◆ Task directions ◆
Once the pictures are set aside, copy everything else in the records exactly.

*** Opening Records for this task ***

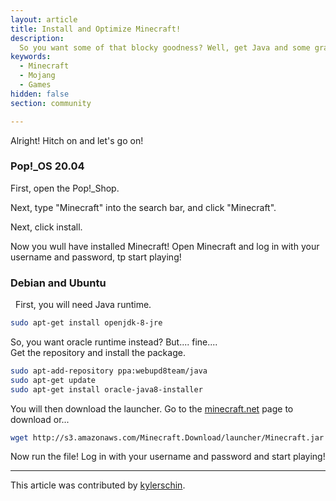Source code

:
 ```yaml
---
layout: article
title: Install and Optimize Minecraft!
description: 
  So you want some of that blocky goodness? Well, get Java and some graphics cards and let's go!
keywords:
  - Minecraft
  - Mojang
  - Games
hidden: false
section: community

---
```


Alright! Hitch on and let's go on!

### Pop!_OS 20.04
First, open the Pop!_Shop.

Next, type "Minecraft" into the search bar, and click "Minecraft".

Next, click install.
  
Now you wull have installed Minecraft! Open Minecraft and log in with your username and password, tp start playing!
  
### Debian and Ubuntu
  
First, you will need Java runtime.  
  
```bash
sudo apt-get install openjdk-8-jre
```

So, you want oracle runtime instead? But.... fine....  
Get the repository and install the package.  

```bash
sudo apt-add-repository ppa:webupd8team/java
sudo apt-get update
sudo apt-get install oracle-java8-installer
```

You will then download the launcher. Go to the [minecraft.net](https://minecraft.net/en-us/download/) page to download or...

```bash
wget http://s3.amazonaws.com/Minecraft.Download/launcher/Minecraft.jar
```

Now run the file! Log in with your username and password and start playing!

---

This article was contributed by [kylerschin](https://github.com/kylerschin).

*** Closing Records for this task ***

◆ Your response ◆
Source code

:
 ```yaml
---
layout: article
title: Install and Optimize Minecraft!
description: 
  So you want some of that blocky goodness? Well, get Java and some graphics cards and let's go!
keywords:
  - Minecraft
  - Mojang
  - Games
hidden: false
section: community

---
```


Alright! Hitch on and let's go on!

### Pop!_OS 20.04
First, open the Pop!_Shop.

Next, type "Minecraft" into the search bar, and click "Minecraft".

Next, click install.
  
Now you wull have installed Minecraft! Open Minecraft and log in with your username and password, tp start playing!
  
### Debian and Ubuntu
  
First, you will need Java runtime.  
  
```bash
sudo apt-get install openjdk-8-jre
```

So, you want oracle runtime instead? But.... fine....  
Get the repository and install the package.  

```bash
sudo apt-add-repository ppa:webupd8team/java
sudo apt-get update
sudo apt-get install oracle-java8-installer
```

You will then download the launcher. Go to the [minecraft.net](https://minecraft.net/en-us/download/) page to download or...

```bash
wget http://s3.amazonaws.com/Minecraft.Download/launcher/Minecraft.jar
```

Now run the file! Log in with your username and password and start playing!

---

This article was contributed by [kylerschin](https://github.com/kylerschin).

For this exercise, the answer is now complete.